→ About this exercise:
Return all lines from the entries below in which the word "Daily" is present.

→ Provided entries:
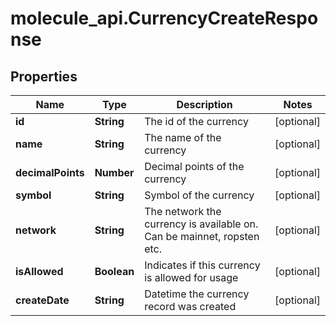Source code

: # molecule_api.CurrencyCreateResponse

## Properties
Name | Type | Description | Notes
------------ | ------------- | ------------- | -------------
**id** | **String** | The id of the currency | [optional] 
**name** | **String** | The name of the currency | [optional] 
**decimalPoints** | **Number** | Decimal points of the currency | [optional] 
**symbol** | **String** | Symbol of the currency | [optional] 
**network** | **String** | The network the currency is available on. Can be mainnet, ropsten etc. | [optional] 
**isAllowed** | **Boolean** | Indicates if this currency is allowed for usage | [optional] 
**createDate** | **String** | Datetime the currency record was created | [optional] 



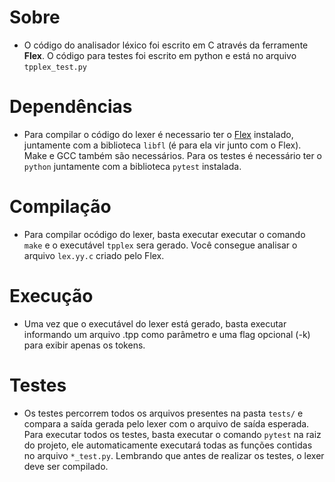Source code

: # Sobre
* O código do analisador léxico foi escrito em C através da ferramente **Flex**. O código para testes foi escrito em python e está no arquivo `tpplex_test.py`

# Dependências
* Para compilar o código do lexer é necessario ter o [Flex](https://www.geeksforgeeks.org/flex-fast-lexical-analyzer-generator/) instalado, juntamente com a biblioteca `libfl` (é para ela vir junto com o Flex). Make e GCC também são necessários. Para os testes é necessário ter o `python` juntamente com a biblioteca `pytest` instalada.

# Compilação
* Para compilar ocódigo do lexer, basta executar executar o comando `make` e o executável `tpplex` sera gerado. Você consegue analisar o arquivo `lex.yy.c` criado pelo Flex.

# Execução
* Uma vez que o executável do lexer está gerado, basta executar informando um arquivo .tpp como parâmetro e uma flag opcional (-k) para exibir apenas os tokens.

# Testes
* Os testes percorrem todos os arquivos presentes na pasta `tests/` e compara a saída gerada pelo lexer com o arquivo de saída esperada. Para executar todos os testes, basta executar o comando `pytest` na raiz do projeto, ele automaticamente executará todas as funções contidas no arquivo `*_test.py`. Lembrando que antes de realizar os testes, o lexer deve ser compilado.
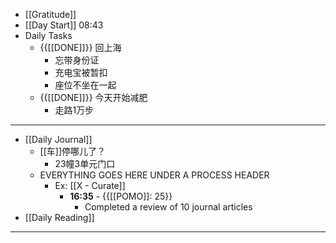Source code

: - [[Gratitude]]
- [[Day Start]] 08:43
- Daily Tasks
    - {{[[DONE]]}} 回上海
        - 忘带身份证
        - 充电宝被暂扣
        - 座位不坐在一起
    - {{[[DONE]]}} 今天开始减肥
        - 走路1万步
- ---
- [[Daily Journal]] 
    - [[车]]停哪儿了？
        - 23幢3单元门口
    - EVERYTHING GOES HERE UNDER A PROCESS HEADER
        - Ex: [[X - Curate]]
            - **16:35** - {{[[POMO]]: 25}}
                -  Completed a review of 10 journal articles
- [[Daily Reading]]
- ---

→ Response to the exercise:
- Daily Tasks
- [[Daily Journal]] 
- [[Daily Reading]]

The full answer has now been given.